• _SOURCE RECORDS_:

##############################

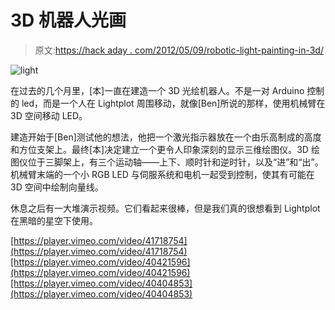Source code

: # 3D 机器人光画

> 原文:[https://hack aday . com/2012/05/09/robotic-light-painting-in-3d/](https://hackaday.com/2012/05/09/robotic-light-painting-in-3d/)

![](../Images/41488679198f709d5884bf89fc7426d4.png "light")

在过去的几个月里，[本]一直在建造一个 3D 光绘机器人。不是一对 Arduino 控制的 led，而是一个人在 Lightplot 周围移动，就像[Ben]所说的那样，使用机械臂在 3D 空间移动 LED。

建造开始于[Ben]测试他的想法，他把一个激光指示器放在一个由乐高制成的高度和方位支架上。最终[本]决定建立一个更令人印象深刻的显示三维绘图仪。3D 绘图仪位于三脚架上，有三个运动轴——上下、顺时针和逆时针，以及“进”和“出”。机械臂末端的一个小 RGB LED 与伺服系统和电机一起受到控制，使其有可能在 3D 空间中绘制向量线。

休息之后有一大堆演示视频。它们看起来很棒，但是我们真的很想看到 Lightplot 在黑暗的星空下使用。

[https://player.vimeo.com/video/41718754](https://player.vimeo.com/video/41718754)[https://player.vimeo.com/video/40421596](https://player.vimeo.com/video/40421596)[https://player.vimeo.com/video/40404853](https://player.vimeo.com/video/40404853)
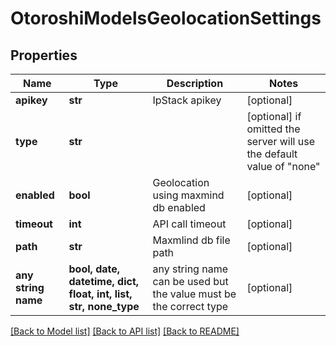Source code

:# OtoroshiModelsGeolocationSettings


## Properties
Name | Type | Description | Notes
------------ | ------------- | ------------- | -------------
**apikey** | **str** | IpStack apikey | [optional] 
**type** | **str** |  | [optional]  if omitted the server will use the default value of "none"
**enabled** | **bool** | Geolocation using maxmind db enabled | [optional] 
**timeout** | **int** | API call timeout | [optional] 
**path** | **str** | Maxmlind db file path | [optional] 
**any string name** | **bool, date, datetime, dict, float, int, list, str, none_type** | any string name can be used but the value must be the correct type | [optional]

[[Back to Model list]](../README.md#documentation-for-models) [[Back to API list]](../README.md#documentation-for-api-endpoints) [[Back to README]](../README.md)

##############################

• _EXERCISE GOAL_:
Every line from the one with "apikey | [optional]" to the end of the records above should be returned exactly, and no other lines.

• _EXERCISE RESULT_:
**apikey** | **str** | IpStack apikey | [optional] 
**type** | **str** |  | [optional]  if omitted the server will use the default value of "none"
**enabled** | **bool** | Geolocation using maxmind db enabled | [optional] 
**timeout** | **int** | API call timeout | [optional] 
**path** | **str** | Maxmlind db file path | [optional] 
**any string name** | **bool, date, datetime, dict, float, int, list, str, none_type** | any string name can be used but the value must be the correct type | [optional]

[[Back to Model list]](../README.md#documentation-for-models) [[Back to API list]](../README.md#documentation-for-api-endpoints) [[Back to README]](../README.md)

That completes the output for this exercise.